-- DATA SHOWN follows --

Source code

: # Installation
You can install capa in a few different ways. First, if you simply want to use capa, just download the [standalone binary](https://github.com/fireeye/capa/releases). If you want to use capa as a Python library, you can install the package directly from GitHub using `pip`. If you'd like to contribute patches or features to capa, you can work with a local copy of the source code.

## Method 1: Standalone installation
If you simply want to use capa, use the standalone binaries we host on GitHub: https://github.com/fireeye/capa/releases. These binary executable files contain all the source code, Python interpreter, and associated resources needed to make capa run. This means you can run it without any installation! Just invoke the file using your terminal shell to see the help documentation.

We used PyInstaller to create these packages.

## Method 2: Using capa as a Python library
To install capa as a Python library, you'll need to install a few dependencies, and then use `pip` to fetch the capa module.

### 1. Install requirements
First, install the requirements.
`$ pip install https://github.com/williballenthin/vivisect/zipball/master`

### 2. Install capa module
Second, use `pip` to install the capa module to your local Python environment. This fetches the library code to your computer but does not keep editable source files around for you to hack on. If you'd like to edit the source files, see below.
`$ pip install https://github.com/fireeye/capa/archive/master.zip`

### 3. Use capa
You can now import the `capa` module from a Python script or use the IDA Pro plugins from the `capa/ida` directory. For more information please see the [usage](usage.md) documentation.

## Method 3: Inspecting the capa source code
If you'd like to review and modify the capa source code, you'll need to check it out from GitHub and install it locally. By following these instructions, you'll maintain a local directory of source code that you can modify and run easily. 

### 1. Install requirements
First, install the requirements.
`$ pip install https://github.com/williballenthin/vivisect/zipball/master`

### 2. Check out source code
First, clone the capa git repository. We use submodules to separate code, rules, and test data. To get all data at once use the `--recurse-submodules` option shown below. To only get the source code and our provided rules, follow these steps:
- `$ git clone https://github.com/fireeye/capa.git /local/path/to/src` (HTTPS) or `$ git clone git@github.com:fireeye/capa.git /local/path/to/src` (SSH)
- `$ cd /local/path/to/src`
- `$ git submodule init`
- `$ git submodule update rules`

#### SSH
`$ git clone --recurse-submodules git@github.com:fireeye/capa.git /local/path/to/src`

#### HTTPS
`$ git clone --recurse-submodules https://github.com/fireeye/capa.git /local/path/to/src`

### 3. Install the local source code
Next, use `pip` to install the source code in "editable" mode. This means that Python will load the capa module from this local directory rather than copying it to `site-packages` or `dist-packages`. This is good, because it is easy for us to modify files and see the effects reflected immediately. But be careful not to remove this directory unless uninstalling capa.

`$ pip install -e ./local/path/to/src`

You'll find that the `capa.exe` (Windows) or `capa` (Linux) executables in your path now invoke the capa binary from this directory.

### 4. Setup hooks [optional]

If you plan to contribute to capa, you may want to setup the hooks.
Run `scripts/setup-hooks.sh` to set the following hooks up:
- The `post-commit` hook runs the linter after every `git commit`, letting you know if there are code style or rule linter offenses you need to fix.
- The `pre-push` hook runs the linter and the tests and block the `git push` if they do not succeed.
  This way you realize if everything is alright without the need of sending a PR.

-- DATA SHOWN concluded --

(PROBLEM TO SOLVE)
List all lines above in which the string "binary" appears.

(OUTPUT FOR THIS TASK)
You can install capa in a few different ways. First, if you simply want to use capa, just download the [standalone binary](https://github.com/fireeye/capa/releases). If you want to use capa as a Python library, you can install the package directly from GitHub using `pip`. If you'd like to contribute patches or features to capa, you can work with a local copy of the source code.
If you simply want to use capa, use the standalone binaries we host on GitHub: https://github.com/fireeye/capa/releases. These binary executable files contain all the source code, Python interpreter, and associated resources needed to make capa run. This means you can run it without any installation! Just invoke the file using your terminal shell to see the help documentation.
You'll find that the `capa.exe` (Windows) or `capa` (Linux) executables in your path now invoke the capa binary from this directory.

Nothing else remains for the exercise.